Each record that follows must be printed exactly as given.

INPUT MATERIAL:
---
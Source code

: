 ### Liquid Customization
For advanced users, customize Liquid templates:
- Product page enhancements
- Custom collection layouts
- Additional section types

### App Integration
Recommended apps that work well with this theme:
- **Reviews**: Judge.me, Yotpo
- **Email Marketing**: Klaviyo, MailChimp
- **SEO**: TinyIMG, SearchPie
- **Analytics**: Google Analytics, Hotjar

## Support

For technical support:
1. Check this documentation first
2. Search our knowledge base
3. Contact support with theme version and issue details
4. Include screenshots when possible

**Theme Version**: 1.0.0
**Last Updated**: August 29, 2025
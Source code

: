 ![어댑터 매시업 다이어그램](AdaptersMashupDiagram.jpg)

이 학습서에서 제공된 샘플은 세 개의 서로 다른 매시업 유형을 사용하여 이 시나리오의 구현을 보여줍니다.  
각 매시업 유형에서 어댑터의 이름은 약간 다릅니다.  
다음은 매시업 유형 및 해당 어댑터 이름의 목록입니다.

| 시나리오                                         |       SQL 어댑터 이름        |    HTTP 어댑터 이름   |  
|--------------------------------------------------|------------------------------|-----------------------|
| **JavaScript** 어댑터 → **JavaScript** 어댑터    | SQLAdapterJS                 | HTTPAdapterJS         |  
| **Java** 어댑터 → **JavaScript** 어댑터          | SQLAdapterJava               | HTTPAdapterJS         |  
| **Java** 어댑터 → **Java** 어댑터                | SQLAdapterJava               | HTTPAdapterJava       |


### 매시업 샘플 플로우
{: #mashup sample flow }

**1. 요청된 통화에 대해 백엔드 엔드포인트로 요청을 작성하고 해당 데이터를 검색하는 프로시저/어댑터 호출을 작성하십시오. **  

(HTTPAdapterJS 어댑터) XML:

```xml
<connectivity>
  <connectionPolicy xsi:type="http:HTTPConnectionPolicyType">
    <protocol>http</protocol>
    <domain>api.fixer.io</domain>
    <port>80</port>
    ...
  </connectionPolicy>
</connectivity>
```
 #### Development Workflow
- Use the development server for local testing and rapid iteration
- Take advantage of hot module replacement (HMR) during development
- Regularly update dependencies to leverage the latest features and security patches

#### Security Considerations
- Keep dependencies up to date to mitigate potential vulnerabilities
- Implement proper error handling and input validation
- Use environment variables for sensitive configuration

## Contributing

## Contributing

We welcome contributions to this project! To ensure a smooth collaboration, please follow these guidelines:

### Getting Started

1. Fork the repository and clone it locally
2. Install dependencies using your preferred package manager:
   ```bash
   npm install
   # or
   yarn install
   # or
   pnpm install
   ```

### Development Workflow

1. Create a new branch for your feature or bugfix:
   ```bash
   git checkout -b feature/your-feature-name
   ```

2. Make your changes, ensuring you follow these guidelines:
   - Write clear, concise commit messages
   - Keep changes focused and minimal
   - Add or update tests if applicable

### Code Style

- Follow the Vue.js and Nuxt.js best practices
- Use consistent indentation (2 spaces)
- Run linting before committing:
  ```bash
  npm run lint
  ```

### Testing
---
FINAL ANSWER:
Source code

: ### Liquid Customization
For advanced users, customize Liquid templates:
- Product page enhancements
- Custom collection layouts
- Additional section types

### App Integration
Recommended apps that work well with this theme:
- **Reviews**: Judge.me, Yotpo
- **Email Marketing**: Klaviyo, MailChimp
- **SEO**: TinyIMG, SearchPie
- **Analytics**: Google Analytics, Hotjar

## Support

For technical support:
1. Check this documentation first
2. Search our knowledge base
3. Contact support with theme version and issue details
4. Include screenshots when possible

**Theme Version**: 1.0.0
**Last Updated**: August 29, 2025
Source code

: ![어댑터 매시업 다이어그램](AdaptersMashupDiagram.jpg)

이 학습서에서 제공된 샘플은 세 개의 서로 다른 매시업 유형을 사용하여 이 시나리오의 구현을 보여줍니다.  
각 매시업 유형에서 어댑터의 이름은 약간 다릅니다.  
다음은 매시업 유형 및 해당 어댑터 이름의 목록입니다.

| 시나리오                                         |       SQL 어댑터 이름        |    HTTP 어댑터 이름   |  
|--------------------------------------------------|------------------------------|-----------------------|
| **JavaScript** 어댑터 → **JavaScript** 어댑터    | SQLAdapterJS                 | HTTPAdapterJS         |  
| **Java** 어댑터 → **JavaScript** 어댑터          | SQLAdapterJava               | HTTPAdapterJS         |  
| **Java** 어댑터 → **Java** 어댑터                | SQLAdapterJava               | HTTPAdapterJava       |


### 매시업 샘플 플로우
{: #mashup sample flow }

**1. 요청된 통화에 대해 백엔드 엔드포인트로 요청을 작성하고 해당 데이터를 검색하는 프로시저/어댑터 호출을 작성하십시오. **  

(HTTPAdapterJS 어댑터) XML:

```xml
<connectivity>
  <connectionPolicy xsi:type="http:HTTPConnectionPolicyType">
    <protocol>http</protocol>
    <domain>api.fixer.io</domain>
    <port>80</port>
    ...
  </connectionPolicy>
</connectivity>
```
 #### Development Workflow
- Use the development server for local testing and rapid iteration
- Take advantage of hot module replacement (HMR) during development
- Regularly update dependencies to leverage the latest features and security patches

#### Security Considerations
- Keep dependencies up to date to mitigate potential vulnerabilities
- Implement proper error handling and input validation
- Use environment variables for sensitive configuration

## Contributing

## Contributing

We welcome contributions to this project! To ensure a smooth collaboration, please follow these guidelines:

### Getting Started

1. Fork the repository and clone it locally
2. Install dependencies using your preferred package manager:
   ```bash
   npm install
   # or
   yarn install
   # or
   pnpm install
   ```

### Development Workflow

1. Create a new branch for your feature or bugfix:
   ```bash
   git checkout -b feature/your-feature-name
   ```

2. Make your changes, ensuring you follow these guidelines:
   - Write clear, concise commit messages
   - Keep changes focused and minimal
   - Add or update tests if applicable

### Code Style

- Follow the Vue.js and Nuxt.js best practices
- Use consistent indentation (2 spaces)
- Run linting before committing:
  ```bash
  npm run lint
  ```

### Testing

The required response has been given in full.